本ブログで何度か紹介させて頂いております通り、いつでも、どこでも、誰の顔にも表れる万国共通な7つの表情というものが存在しています。表情学の世界では、これらの7表情以外にも万国共通な表情があるのではないかと考えられ、目下、研究が進められております。
本日はそんな研究の中で、「畏敬」「楽しみ」「誇らしさ」表情の普遍性について考察した研究をご紹介させて頂きたいと思います。
西欧系、ラテン系、アジア系、アフリカンーアメリカンの男女72名を対象に実験が行われました。実験参加者は、実験室にて一つ一つ感情―「畏敬」「楽しみ」「誇らしさ」―を指定されます。実験参加者は、指定されたそれぞれの感情を自分の過去の経験から呼び起こし、言葉を使わずにその感情を他者に向かって表現するようにします。
そのときの実験参加者の顔の表情及び上半身の動きを観察します。
その結果、
「畏敬」感情では、目と口が見開き、眉はハの字になる様が観察されました。
「楽しみ」感情では、口は大きくあけながらほころびを見せ、目尻にはしわが観察されました。
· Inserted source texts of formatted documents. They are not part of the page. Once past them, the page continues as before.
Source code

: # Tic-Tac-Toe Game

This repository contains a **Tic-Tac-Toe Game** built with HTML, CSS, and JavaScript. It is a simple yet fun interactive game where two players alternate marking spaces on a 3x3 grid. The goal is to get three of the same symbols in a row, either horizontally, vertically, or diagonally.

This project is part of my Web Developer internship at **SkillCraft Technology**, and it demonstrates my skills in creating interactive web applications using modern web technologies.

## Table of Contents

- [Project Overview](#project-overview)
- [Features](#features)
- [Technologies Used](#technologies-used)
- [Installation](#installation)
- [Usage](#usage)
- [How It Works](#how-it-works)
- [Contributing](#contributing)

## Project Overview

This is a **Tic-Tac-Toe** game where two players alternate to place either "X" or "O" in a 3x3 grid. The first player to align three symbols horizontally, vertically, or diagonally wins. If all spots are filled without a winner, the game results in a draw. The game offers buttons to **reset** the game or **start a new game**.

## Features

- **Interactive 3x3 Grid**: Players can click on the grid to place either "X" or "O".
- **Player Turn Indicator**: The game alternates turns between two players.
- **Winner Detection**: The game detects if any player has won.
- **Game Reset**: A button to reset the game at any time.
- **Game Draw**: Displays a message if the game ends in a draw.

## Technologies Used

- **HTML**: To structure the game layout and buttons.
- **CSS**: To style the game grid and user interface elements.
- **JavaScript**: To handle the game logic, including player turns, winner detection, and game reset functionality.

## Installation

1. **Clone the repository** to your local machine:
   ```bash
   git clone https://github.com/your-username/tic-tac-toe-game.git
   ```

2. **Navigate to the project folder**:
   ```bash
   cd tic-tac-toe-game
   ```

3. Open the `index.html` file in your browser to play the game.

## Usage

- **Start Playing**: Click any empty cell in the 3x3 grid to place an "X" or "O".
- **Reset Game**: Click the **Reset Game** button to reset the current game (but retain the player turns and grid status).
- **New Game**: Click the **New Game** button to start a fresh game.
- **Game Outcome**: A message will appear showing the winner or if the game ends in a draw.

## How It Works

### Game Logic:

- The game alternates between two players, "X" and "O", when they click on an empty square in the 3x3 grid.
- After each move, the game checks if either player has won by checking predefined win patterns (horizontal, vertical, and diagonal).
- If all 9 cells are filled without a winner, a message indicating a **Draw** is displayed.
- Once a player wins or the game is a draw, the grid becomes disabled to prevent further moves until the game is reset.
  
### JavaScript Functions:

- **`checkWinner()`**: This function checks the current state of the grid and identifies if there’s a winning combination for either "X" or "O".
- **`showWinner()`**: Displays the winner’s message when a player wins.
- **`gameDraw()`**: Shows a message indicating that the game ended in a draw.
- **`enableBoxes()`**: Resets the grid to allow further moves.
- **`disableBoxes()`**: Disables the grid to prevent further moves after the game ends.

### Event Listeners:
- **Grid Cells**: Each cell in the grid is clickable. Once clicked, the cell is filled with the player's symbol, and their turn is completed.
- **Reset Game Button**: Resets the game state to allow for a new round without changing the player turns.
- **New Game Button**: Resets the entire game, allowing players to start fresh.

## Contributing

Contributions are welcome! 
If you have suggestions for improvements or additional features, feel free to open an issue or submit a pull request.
また頭や身体が上下にバウンドするような動きも観察されました。
「誇らしさ」感情では、口はほころびながらも唇に力が入り、目尻にはしわが観察されました。また背筋を伸ばす動きも観察されました。
このように準万国共通な表情に関する知見が徐々に蓄積されています。
私たちは一体いくつの万国共通な表情を持っているのでしょうか?
多彩な感情世界を記述する方法を、科学は日々探求しているのですね。
清水建二
参考文献
MICHELLE N. SHIOTA,BELINDA CAMPOS,AND DACHER KELTNER
The Faces of Positive Emotion
Prototype Displays of Awe,
Amusement, and Pride
Ann. N.Y. Acad. Sci. 1000: 296–299 (2003).